» **Source records**:
[Start of section]
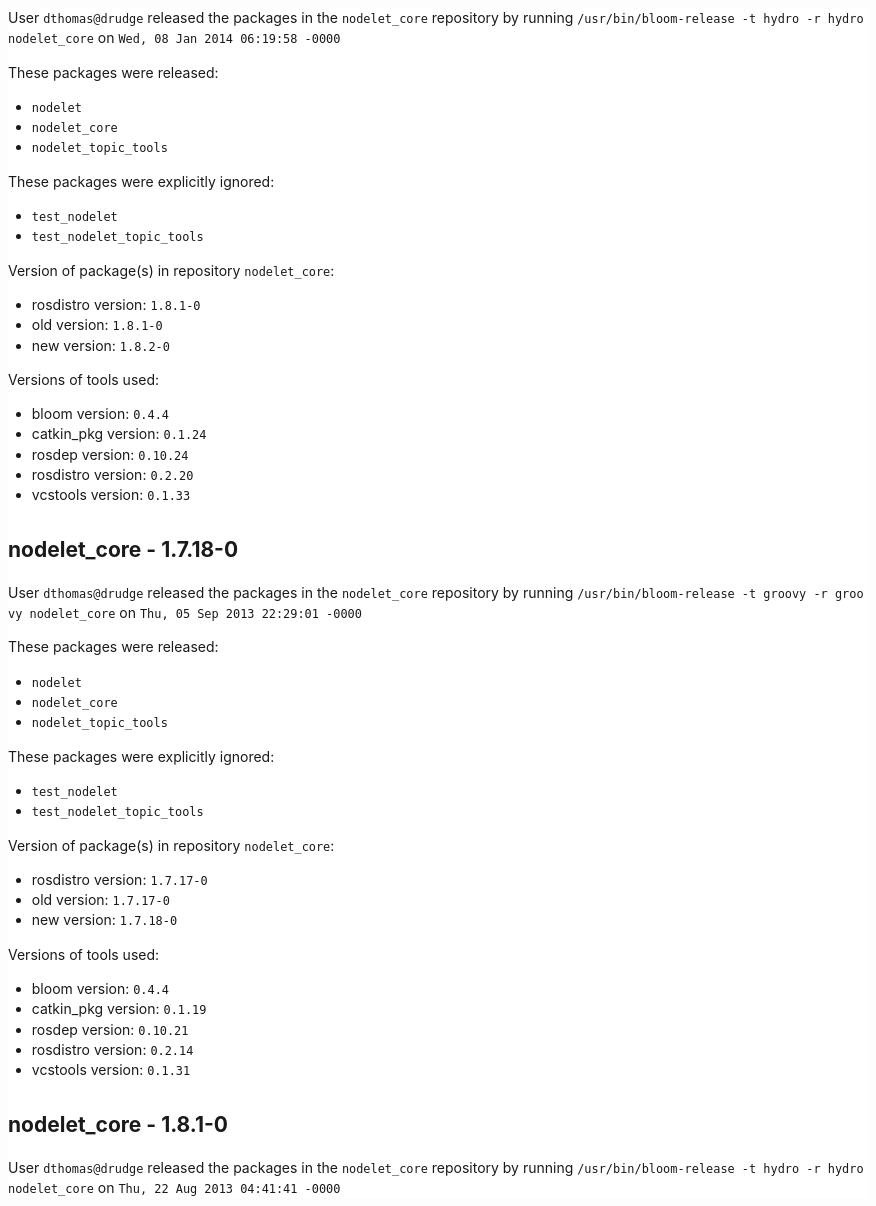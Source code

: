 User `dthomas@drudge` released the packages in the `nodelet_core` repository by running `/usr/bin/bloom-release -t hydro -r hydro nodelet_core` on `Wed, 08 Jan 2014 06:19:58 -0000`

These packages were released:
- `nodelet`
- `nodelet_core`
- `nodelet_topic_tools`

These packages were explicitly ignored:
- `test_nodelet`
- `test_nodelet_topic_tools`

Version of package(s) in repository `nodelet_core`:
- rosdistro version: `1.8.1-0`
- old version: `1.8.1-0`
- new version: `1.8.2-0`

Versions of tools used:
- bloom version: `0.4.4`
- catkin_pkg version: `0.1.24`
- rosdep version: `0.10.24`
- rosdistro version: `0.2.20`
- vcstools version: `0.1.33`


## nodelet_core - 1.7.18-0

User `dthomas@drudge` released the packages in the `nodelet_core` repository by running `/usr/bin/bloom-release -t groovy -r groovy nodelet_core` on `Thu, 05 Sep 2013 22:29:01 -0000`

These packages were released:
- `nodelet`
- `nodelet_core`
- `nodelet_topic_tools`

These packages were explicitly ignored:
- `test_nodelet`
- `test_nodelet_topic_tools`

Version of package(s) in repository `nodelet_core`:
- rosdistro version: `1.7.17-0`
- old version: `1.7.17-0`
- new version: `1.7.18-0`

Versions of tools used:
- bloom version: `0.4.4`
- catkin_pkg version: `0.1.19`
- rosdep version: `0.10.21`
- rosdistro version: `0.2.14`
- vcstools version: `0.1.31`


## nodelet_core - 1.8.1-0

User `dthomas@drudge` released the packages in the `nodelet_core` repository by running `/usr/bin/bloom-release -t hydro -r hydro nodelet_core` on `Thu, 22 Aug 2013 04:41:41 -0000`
[End of section]
» **Task instructions**: Exact repetition of all the records is required, with the pictures excluded.

» **Your response**:
Source code

: User `dthomas@drudge` released the packages in the `nodelet_core` repository by running `/usr/bin/bloom-release -t hydro -r hydro nodelet_core` on `Wed, 08 Jan 2014 06:19:58 -0000`

These packages were released:
- `nodelet`
- `nodelet_core`
- `nodelet_topic_tools`

These packages were explicitly ignored:
- `test_nodelet`
- `test_nodelet_topic_tools`

Version of package(s) in repository `nodelet_core`:
- rosdistro version: `1.8.1-0`
- old version: `1.8.1-0`
- new version: `1.8.2-0`

Versions of tools used:
- bloom version: `0.4.4`
- catkin_pkg version: `0.1.24`
- rosdep version: `0.10.24`
- rosdistro version: `0.2.20`
- vcstools version: `0.1.33`


## nodelet_core - 1.7.18-0

User `dthomas@drudge` released the packages in the `nodelet_core` repository by running `/usr/bin/bloom-release -t groovy -r groovy nodelet_core` on `Thu, 05 Sep 2013 22:29:01 -0000`

These packages were released:
- `nodelet`
- `nodelet_core`
- `nodelet_topic_tools`

These packages were explicitly ignored:
- `test_nodelet`
- `test_nodelet_topic_tools`

Version of package(s) in repository `nodelet_core`:
- rosdistro version: `1.7.17-0`
- old version: `1.7.17-0`
- new version: `1.7.18-0`

Versions of tools used:
- bloom version: `0.4.4`
- catkin_pkg version: `0.1.19`
- rosdep version: `0.10.21`
- rosdistro version: `0.2.14`
- vcstools version: `0.1.31`


## nodelet_core - 1.8.1-0

User `dthomas@drudge` released the packages in the `nodelet_core` repository by running `/usr/bin/bloom-release -t hydro -r hydro nodelet_core` on `Thu, 22 Aug 2013 04:41:41 -0000`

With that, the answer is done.